Material supplied below:
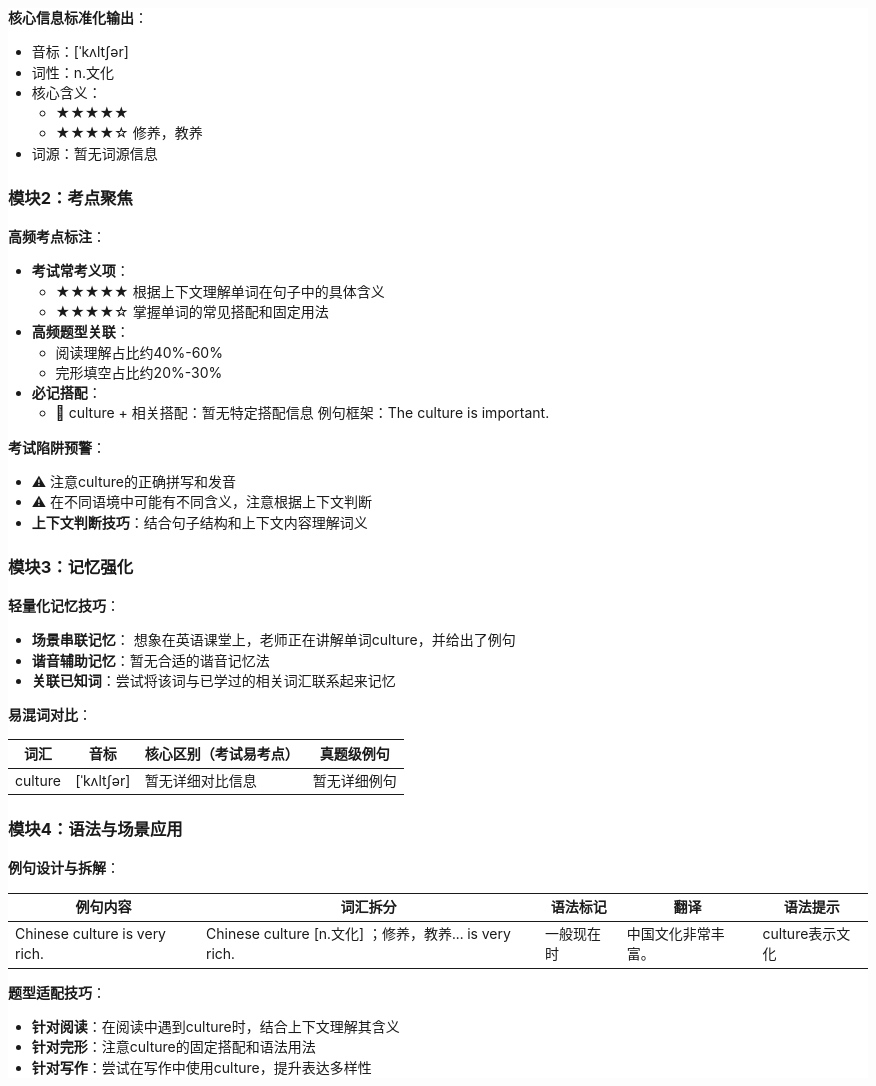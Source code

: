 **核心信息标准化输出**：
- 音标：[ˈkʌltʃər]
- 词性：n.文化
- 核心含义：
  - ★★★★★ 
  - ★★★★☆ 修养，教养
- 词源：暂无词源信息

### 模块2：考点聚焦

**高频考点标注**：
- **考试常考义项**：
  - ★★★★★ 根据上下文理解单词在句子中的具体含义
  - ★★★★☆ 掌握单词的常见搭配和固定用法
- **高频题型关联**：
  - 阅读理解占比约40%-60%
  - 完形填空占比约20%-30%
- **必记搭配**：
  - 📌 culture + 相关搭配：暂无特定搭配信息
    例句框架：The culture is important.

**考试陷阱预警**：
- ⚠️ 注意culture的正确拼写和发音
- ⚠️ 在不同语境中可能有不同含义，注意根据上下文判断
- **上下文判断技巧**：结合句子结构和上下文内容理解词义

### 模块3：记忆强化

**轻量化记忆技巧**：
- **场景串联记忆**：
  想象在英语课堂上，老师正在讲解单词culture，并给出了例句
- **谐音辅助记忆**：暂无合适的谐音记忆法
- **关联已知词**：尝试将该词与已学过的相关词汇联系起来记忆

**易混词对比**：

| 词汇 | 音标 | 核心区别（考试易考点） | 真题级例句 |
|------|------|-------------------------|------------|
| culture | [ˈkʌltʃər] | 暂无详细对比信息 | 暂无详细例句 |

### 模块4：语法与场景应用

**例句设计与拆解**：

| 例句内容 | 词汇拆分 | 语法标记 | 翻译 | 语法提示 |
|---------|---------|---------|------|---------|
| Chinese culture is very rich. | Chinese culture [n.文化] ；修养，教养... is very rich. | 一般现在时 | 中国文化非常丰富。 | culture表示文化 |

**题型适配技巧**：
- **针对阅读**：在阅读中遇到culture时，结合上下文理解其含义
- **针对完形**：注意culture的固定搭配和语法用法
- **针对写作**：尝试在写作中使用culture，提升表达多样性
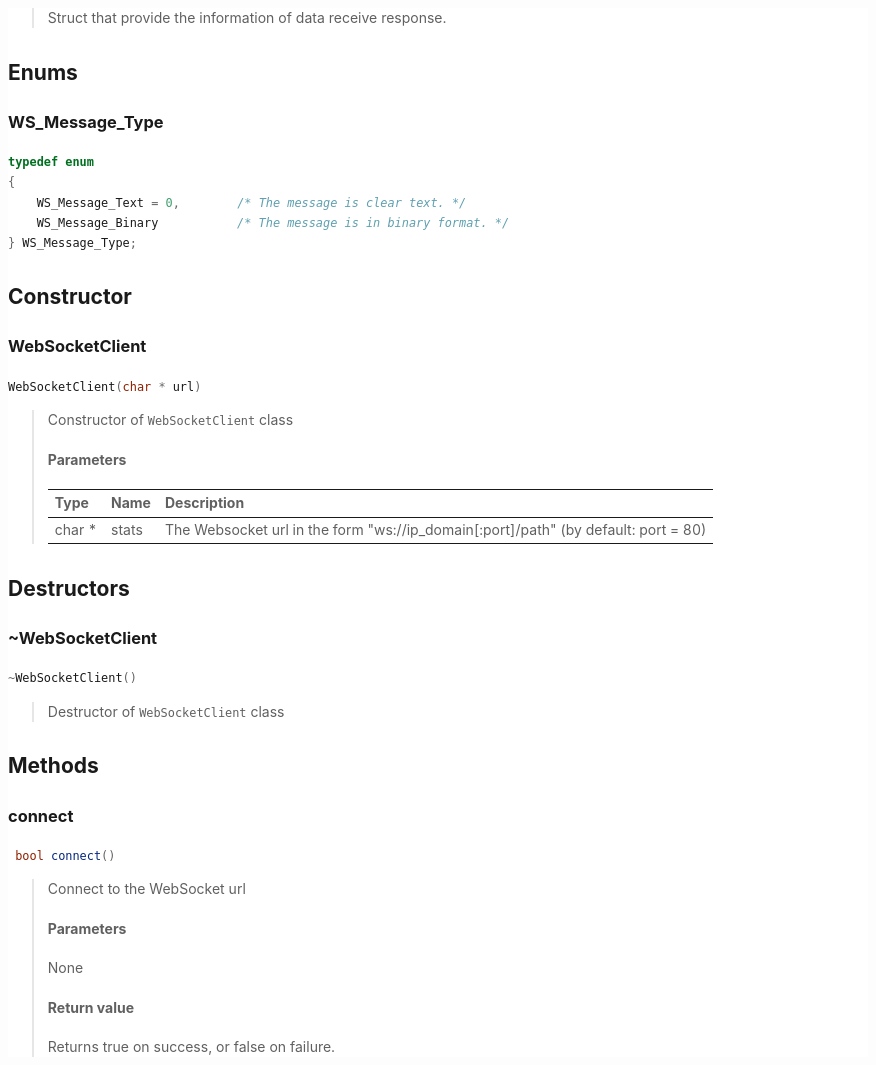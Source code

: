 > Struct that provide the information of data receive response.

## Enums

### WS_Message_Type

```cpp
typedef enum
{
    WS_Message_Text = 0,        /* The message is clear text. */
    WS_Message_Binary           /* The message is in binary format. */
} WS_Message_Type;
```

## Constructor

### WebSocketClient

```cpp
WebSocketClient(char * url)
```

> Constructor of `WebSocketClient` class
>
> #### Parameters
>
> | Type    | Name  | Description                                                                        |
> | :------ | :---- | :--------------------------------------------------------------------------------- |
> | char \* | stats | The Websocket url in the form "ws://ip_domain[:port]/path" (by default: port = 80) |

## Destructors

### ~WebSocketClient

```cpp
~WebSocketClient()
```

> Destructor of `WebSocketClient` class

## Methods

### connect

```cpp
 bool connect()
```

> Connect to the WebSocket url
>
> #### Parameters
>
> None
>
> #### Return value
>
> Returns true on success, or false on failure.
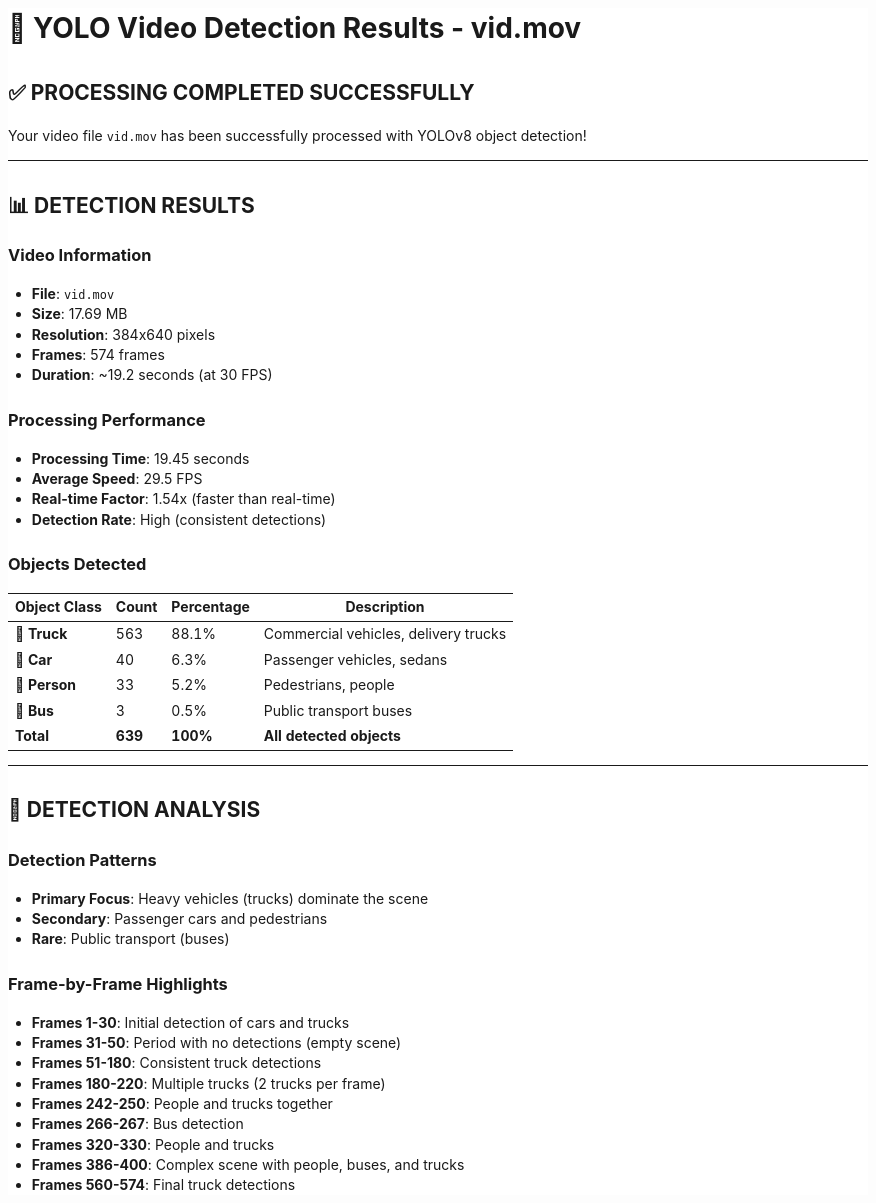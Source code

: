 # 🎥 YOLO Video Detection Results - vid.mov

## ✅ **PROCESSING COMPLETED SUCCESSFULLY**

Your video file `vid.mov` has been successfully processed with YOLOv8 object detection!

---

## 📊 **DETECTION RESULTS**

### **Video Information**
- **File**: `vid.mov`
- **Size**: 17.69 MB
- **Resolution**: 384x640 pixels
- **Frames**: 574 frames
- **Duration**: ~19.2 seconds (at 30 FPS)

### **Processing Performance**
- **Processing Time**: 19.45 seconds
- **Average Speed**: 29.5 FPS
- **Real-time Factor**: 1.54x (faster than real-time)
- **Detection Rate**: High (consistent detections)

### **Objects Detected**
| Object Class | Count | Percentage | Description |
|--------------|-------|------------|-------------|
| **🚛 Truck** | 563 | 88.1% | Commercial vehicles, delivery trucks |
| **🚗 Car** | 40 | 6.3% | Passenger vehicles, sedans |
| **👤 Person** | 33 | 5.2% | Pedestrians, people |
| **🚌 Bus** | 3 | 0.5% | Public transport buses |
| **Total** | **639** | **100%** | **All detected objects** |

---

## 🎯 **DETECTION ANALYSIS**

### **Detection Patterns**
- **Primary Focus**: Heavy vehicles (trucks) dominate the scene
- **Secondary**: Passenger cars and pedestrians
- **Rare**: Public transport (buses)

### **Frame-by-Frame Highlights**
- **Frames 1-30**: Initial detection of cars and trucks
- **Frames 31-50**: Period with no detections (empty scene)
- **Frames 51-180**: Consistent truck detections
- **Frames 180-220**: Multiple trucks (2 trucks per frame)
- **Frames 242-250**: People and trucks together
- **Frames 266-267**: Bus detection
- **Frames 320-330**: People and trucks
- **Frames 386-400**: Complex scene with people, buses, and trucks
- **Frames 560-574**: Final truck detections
End of Material supplied.
> _What to do_
Among the lines above, find those with the word "vehicles" and list them.

> _Reply to the exercise_
| **🚛 Truck** | 563 | 88.1% | Commercial vehicles, delivery trucks |
| **🚗 Car** | 40 | 6.3% | Passenger vehicles, sedans |
- **Primary Focus**: Heavy vehicles (trucks) dominate the scene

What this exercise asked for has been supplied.